··· Extracted data ···

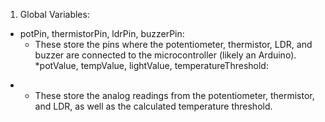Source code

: 

1. Global Variables:
+ potPin, thermistorPin, ldrPin, buzzerPin:
   * These store the pins where the potentiometer, thermistor, LDR, and buzzer are connected to the microcontroller (likely an Arduino).
*potValue, tempValue, lightValue, temperatureThreshold:
* + These store the analog readings from the potentiometer, thermistor, and LDR, as well as the calculated temperature threshold.
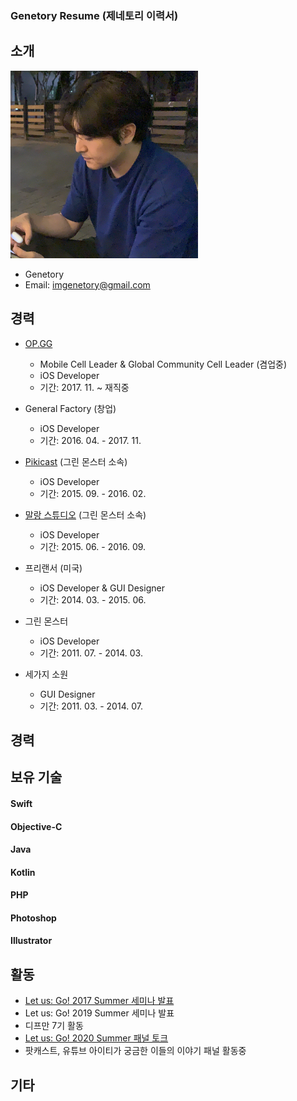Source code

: ### Genetory Resume (제네토리 이력서)


## 소개

<img src="/Image/Genetory.png" width="300" height="300">

- Genetory 
- Email: imgenetory@gmail.com

## 경력
* [OP.GG](https://op.gg/)
  - Mobile Cell Leader & Global Community Cell Leader (겸업중)
  - iOS Developer
  - 기간: 2017. 11. ~ 재직중
  
* General Factory (창업)
  - iOS Developer
  - 기간: 2016. 04. - 2017. 11.
  
* [Pikicast](https://pikicast.com/) (그린 몬스터 소속)
  - iOS Developer
  - 기간: 2015. 09. - 2016. 02.
  
* [말랑 스튜디오](https://www.malangstudio.com/) (그린 몬스터 소속)
  - iOS Developer
  - 기간: 2015. 06. - 2016. 09.

* 프리랜서 (미국)
  - iOS Developer & GUI Designer 
  - 기간: 2014. 03. - 2015. 06.
  
* 그린 몬스터
  - iOS Developer
  - 기간: 2011. 07. - 2014. 03.
  
* 세가지 소원
  - GUI Designer
  - 기간: 2011. 03. - 2014. 07.

## 경력


## 보유 기술

#### Swift
#### Objective-C
#### Java
#### Kotlin
#### PHP
#### Photoshop
#### Illustrator


## 활동
- [Let us: Go! 2017 Summer 세미나 발표](https://iosdevkor.github.io/let_us_go_2017_summer/)
- Let us: Go! 2019 Summer 세미나 발표
- 디프만 7기 활동 
- [Let us: Go! 2020 Summer 패널 토크](https://let-us-go-2020-summer.vercel.app/)
- 팟캐스트, 유튜브 아이티가 궁금한 이들의 이야기 패널 활동중


## 기타

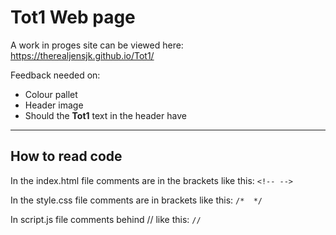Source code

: # Tot1 Web page
A work in proges site can be viewed here: https://therealjensjk.github.io/Tot1/

Feedback needed on:
- Colour pallet
- Header image
- Should the **Tot1** text in the header have 


---
## How to read code

In the index.html file comments are in the brackets like this:
` <!-- --> `

In the style.css file comments are in brackets like this: 
` /*  */ `

In script.js file comments behind // like this:
` // `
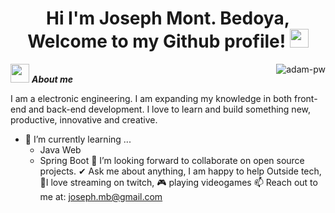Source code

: <h1 align="center"> Hi I'm Joseph Mont. Bedoya, Welcome to my Github profile! <img src="https://github.com/abdoachhoubi/abdoachhoubi/blob/main/gifs/Hi.gif" width="30"></h1>


<img align="right" src="https://github.com/Adam-pw/Adam-pw/blob/main/animation_500_kxa883sd.gif" alt="adam-pw" />

<img src="https://media.giphy.com/media/ObNTw8Uzwy6KQ/giphy.gif" width="30px">&nbsp;***About me***

I am a electronic  engineering. I am expanding my knowledge in both front-end and back-end development. I love to learn and build something new, productive, innovative and creative.
- 🌱 I’m currently learning ...
  - Java Web
  - Spring Boot
👯 I’m looking forward to collaborate on open source projects.
✔ Ask me about anything, I am happy to help
Outside tech, 💜I love streaming on twitch, 🎮 playing videogames
📫 Reach out to me at: joseph.mb@gmail.com
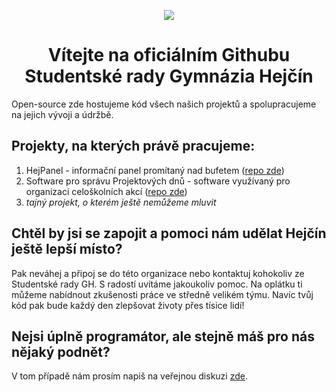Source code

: <p align="center">
  <img src="https://github.com/user-attachments/assets/36955eba-4282-43ea-ba2b-6c77cfee7c33" />
  <h1 align="center">Vítejte na oficiálním Githubu Studentské rady Gymnázia Hejčín</h1>
</p>

Open-source zde hostujeme kód všech našich projektů a spolupracujeme na jejich vývoji a údržbě.

## Projekty, na kterých právě pracujeme:
1. HejPanel - informační panel promítaný nad bufetem ([repo zde](https://github.com/StudentskaRadaGH/HejPanel))
2. Software pro správu Projektových dnů - software využívaný pro organizaci celoškolních akcí ([repo zde](https://github.com/StudentskaRadaGH/ProjektovyDen))
3. *tajný projekt, o kterém ještě nemůžeme mluvit*

## Chtěl by jsi se zapojit a pomoci nám udělat Hejčín ještě lepší místo?
Pak neváhej a připoj se do této organizace nebo kontaktuj kohokoliv ze Studentské rady GH. S radostí uvítáme jakoukoliv pomoc. Na oplátku ti můžeme nabídnout zkušenosti práce ve středně velikém týmu. Navíc tvůj kód pak bude každý den zlepšovat životy přes tísice lidí!

## Nejsi úplně programátor, ale stejně máš pro nás nějaký podnět?
V tom případě nám prosím napiš na veřejnou diskuzi [zde](https://github.com/orgs/StudentskaRadaGH/discussions).
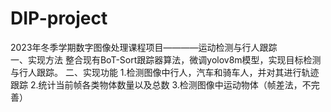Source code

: # DIP-project
2023年冬季学期数字图像处理课程项目————运动检测与行人跟踪  
一、实现方法
整合现有BoT-Sort跟踪器算法，微调yolov8m模型，实现目标检测与行人跟踪。
二、实现功能
1.检测图像中行人，汽车和骑车人，并对其进行轨迹跟踪
2.统计当前帧各类物体数量以及总数
3.检测图像中运动物体（帧差法，不完善）
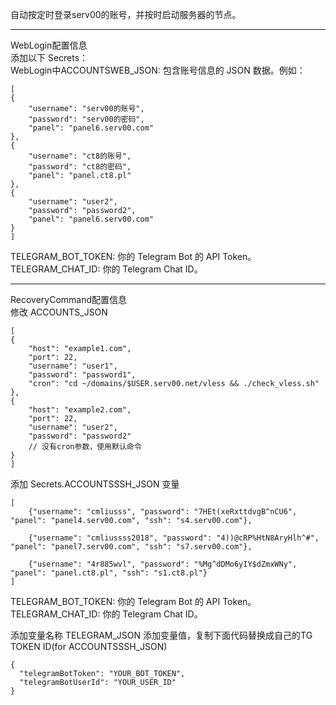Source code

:自动按定时登录serv00的账号，并按时启动服务器的节点。

---------------------------------------------------------------------------------------------------------------------------------------------------
WebLogin配置信息                                                                        
添加以下 Secrets：                                                                             
WebLogin中ACCOUNTSWEB_JSON: 包含账号信息的 JSON 数据。例如：
   
    [
    {
        "username": "serv00的账号",
        "password": "serv00的密码",
        "panel": "panel6.serv00.com"
    },
    {
        "username": "ct8的账号",
        "password": "ct8的密码",
        "panel": "panel.ct8.pl"
    },
    {
        "username": "user2",
        "password": "password2",
        "panel": "panel6.serv00.com"
    }
    ]

TELEGRAM_BOT_TOKEN: 你的 Telegram Bot 的 API Token。
TELEGRAM_CHAT_ID: 你的 Telegram Chat ID。

--------------------------------------------------------------------------------------------------------------------------------------------------------
RecoveryCommand配置信息                                  
修改 ACCOUNTS_JSON                                                     

    [
    {
        "host": "example1.com",
        "port": 22,
        "username": "user1",
        "password": "password1",
        "cron": "cd ~/domains/$USER.serv00.net/vless && ./check_vless.sh"
    },
    {
        "host": "example2.com",
        "port": 22,
        "username": "user2",
        "password": "password2"
        // 没有cron参数，使用默认命令
    }
    ]



添加 Secrets.ACCOUNTSSSH_JSON 变量

    [
        {"username": "cmliusss", "password": "7HEt(xeRxttdvgB^nCU6", "panel": "panel4.serv00.com", "ssh": "s4.serv00.com"},
  
        {"username": "cmliussss2018", "password": "4))@cRP%HtN8AryHlh^#", "panel": "panel7.serv00.com", "ssh": "s7.serv00.com"},
  
        {"username": "4r885wvl", "password": "%Mg^dDMo6yIY$dZmxWNy", "panel": "panel.ct8.pl", "ssh": "s1.ct8.pl"}
    ]

                                                                                            
TELEGRAM_BOT_TOKEN: 你的 Telegram Bot 的 API Token。    
TELEGRAM_CHAT_ID: 你的 Telegram Chat ID。                                                        
 
添加变量名称 TELEGRAM_JSON 添加变量值，复制下面代码替换成自己的TG TOKEN ID(for ACCOUNTSSSH_JSON)

    {
      "telegramBotToken": "YOUR_BOT_TOKEN",
      "telegramBotUserId": "YOUR_USER_ID"
    }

···

** Assigned task **
Reproduce all of the entries exactly as they appear, though any picture they include must be omitted.

** Problem solution **
Source code

: 

1. Global Variables:
+ potPin, thermistorPin, ldrPin, buzzerPin:
   * These store the pins where the potentiometer, thermistor, LDR, and buzzer are connected to the microcontroller (likely an Arduino).
*potValue, tempValue, lightValue, temperatureThreshold:
* + These store the analog readings from the potentiometer, thermistor, and LDR, as well as the calculated temperature threshold.
Source code

: ### Genetory Resume (제네토리 이력서)


## 소개

<img src="/Image/Genetory.png" width="300" height="300">

- Genetory 
- Email: imgenetory@gmail.com

## 경력
* [OP.GG](https://op.gg/)
  - Mobile Cell Leader & Global Community Cell Leader (겸업중)
  - iOS Developer
  - 기간: 2017. 11. ~ 재직중
  
* General Factory (창업)
  - iOS Developer
  - 기간: 2016. 04. - 2017. 11.
  
* [Pikicast](https://pikicast.com/) (그린 몬스터 소속)
  - iOS Developer
  - 기간: 2015. 09. - 2016. 02.
  
* [말랑 스튜디오](https://www.malangstudio.com/) (그린 몬스터 소속)
  - iOS Developer
  - 기간: 2015. 06. - 2016. 09.

* 프리랜서 (미국)
  - iOS Developer & GUI Designer 
  - 기간: 2014. 03. - 2015. 06.
  
* 그린 몬스터
  - iOS Developer
  - 기간: 2011. 07. - 2014. 03.
  
* 세가지 소원
  - GUI Designer
  - 기간: 2011. 03. - 2014. 07.

## 경력


## 보유 기술

#### Swift
#### Objective-C
#### Java
#### Kotlin
#### PHP
#### Photoshop
#### Illustrator


## 활동
- [Let us: Go! 2017 Summer 세미나 발표](https://iosdevkor.github.io/let_us_go_2017_summer/)
- Let us: Go! 2019 Summer 세미나 발표
- 디프만 7기 활동 
- [Let us: Go! 2020 Summer 패널 토크](https://let-us-go-2020-summer.vercel.app/)
- 팟캐스트, 유튜브 아이티가 궁금한 이들의 이야기 패널 활동중


## 기타

Source code

: # Tot1 Web page
A work in proges site can be viewed here: https://therealjensjk.github.io/Tot1/

Feedback needed on:
- Colour pallet
- Header image
- Should the **Tot1** text in the header have 


---
## How to read code

In the index.html file comments are in the brackets like this:
` <!-- --> `

In the style.css file comments are in brackets like this: 
` /*  */ `

In script.js file comments behind // like this:
` // `
Source code

: <h1 align="center"> Hi I'm Joseph Mont. Bedoya, Welcome to my Github profile! <img src="https://github.com/abdoachhoubi/abdoachhoubi/blob/main/gifs/Hi.gif" width="30"></h1>


<img align="right" src="https://github.com/Adam-pw/Adam-pw/blob/main/animation_500_kxa883sd.gif" alt="adam-pw" />

<img src="https://media.giphy.com/media/ObNTw8Uzwy6KQ/giphy.gif" width="30px">&nbsp;***About me***

I am a electronic  engineering. I am expanding my knowledge in both front-end and back-end development. I love to learn and build something new, productive, innovative and creative.
- 🌱 I’m currently learning ...
  - Java Web
  - Spring Boot
👯 I’m looking forward to collaborate on open source projects.
✔ Ask me about anything, I am happy to help
Outside tech, 💜I love streaming on twitch, 🎮 playing videogames
📫 Reach out to me at: joseph.mb@gmail.com
Source code

: <p align="center">
  <img src="https://github.com/user-attachments/assets/36955eba-4282-43ea-ba2b-6c77cfee7c33" />
  <h1 align="center">Vítejte na oficiálním Githubu Studentské rady Gymnázia Hejčín</h1>
</p>

Open-source zde hostujeme kód všech našich projektů a spolupracujeme na jejich vývoji a údržbě.

## Projekty, na kterých právě pracujeme:
1. HejPanel - informační panel promítaný nad bufetem ([repo zde](https://github.com/StudentskaRadaGH/HejPanel))
2. Software pro správu Projektových dnů - software využívaný pro organizaci celoškolních akcí ([repo zde](https://github.com/StudentskaRadaGH/ProjektovyDen))
3. *tajný projekt, o kterém ještě nemůžeme mluvit*

## Chtěl by jsi se zapojit a pomoci nám udělat Hejčín ještě lepší místo?
Pak neváhej a připoj se do této organizace nebo kontaktuj kohokoliv ze Studentské rady GH. S radostí uvítáme jakoukoliv pomoc. Na oplátku ti můžeme nabídnout zkušenosti práce ve středně velikém týmu. Navíc tvůj kód pak bude každý den zlepšovat životy přes tísice lidí!

## Nejsi úplně programátor, ale stejně máš pro nás nějaký podnět?
V tom případě nám prosím napiš na veřejnou diskuzi [zde](https://github.com/orgs/StudentskaRadaGH/discussions).
Source code

: # DIP-project
2023年冬季学期数字图像处理课程项目————运动检测与行人跟踪  
一、实现方法
整合现有BoT-Sort跟踪器算法，微调yolov8m模型，实现目标检测与行人跟踪。
二、实现功能
1.检测图像中行人，汽车和骑车人，并对其进行轨迹跟踪
2.统计当前帧各类物体数量以及总数
3.检测图像中运动物体（帧差法，不完善）
Source code

:自动按定时登录serv00的账号，并按时启动服务器的节点。

---------------------------------------------------------------------------------------------------------------------------------------------------
WebLogin配置信息                                                                        
添加以下 Secrets：                                                                             
WebLogin中ACCOUNTSWEB_JSON: 包含账号信息的 JSON 数据。例如：
   
    [
    {
        "username": "serv00的账号",
        "password": "serv00的密码",
        "panel": "panel6.serv00.com"
    },
    {
        "username": "ct8的账号",
        "password": "ct8的密码",
        "panel": "panel.ct8.pl"
    },
    {
        "username": "user2",
        "password": "password2",
        "panel": "panel6.serv00.com"
    }
    ]

TELEGRAM_BOT_TOKEN: 你的 Telegram Bot 的 API Token。
TELEGRAM_CHAT_ID: 你的 Telegram Chat ID。

--------------------------------------------------------------------------------------------------------------------------------------------------------
RecoveryCommand配置信息                                  
修改 ACCOUNTS_JSON                                                     

    [
    {
        "host": "example1.com",
        "port": 22,
        "username": "user1",
        "password": "password1",
        "cron": "cd ~/domains/$USER.serv00.net/vless && ./check_vless.sh"
    },
    {
        "host": "example2.com",
        "port": 22,
        "username": "user2",
        "password": "password2"
        // 没有cron参数，使用默认命令
    }
    ]



添加 Secrets.ACCOUNTSSSH_JSON 变量

    [
        {"username": "cmliusss", "password": "7HEt(xeRxttdvgB^nCU6", "panel": "panel4.serv00.com", "ssh": "s4.serv00.com"},
  
        {"username": "cmliussss2018", "password": "4))@cRP%HtN8AryHlh^#", "panel": "panel7.serv00.com", "ssh": "s7.serv00.com"},
  
        {"username": "4r885wvl", "password": "%Mg^dDMo6yIY$dZmxWNy", "panel": "panel.ct8.pl", "ssh": "s1.ct8.pl"}
    ]

                                                                                            
TELEGRAM_BOT_TOKEN: 你的 Telegram Bot 的 API Token。    
TELEGRAM_CHAT_ID: 你的 Telegram Chat ID。                                                        
 
添加变量名称 TELEGRAM_JSON 添加变量值，复制下面代码替换成自己的TG TOKEN ID(for ACCOUNTSSSH_JSON)

    {
      "telegramBotToken": "YOUR_BOT_TOKEN",
      "telegramBotUserId": "YOUR_USER_ID"
    }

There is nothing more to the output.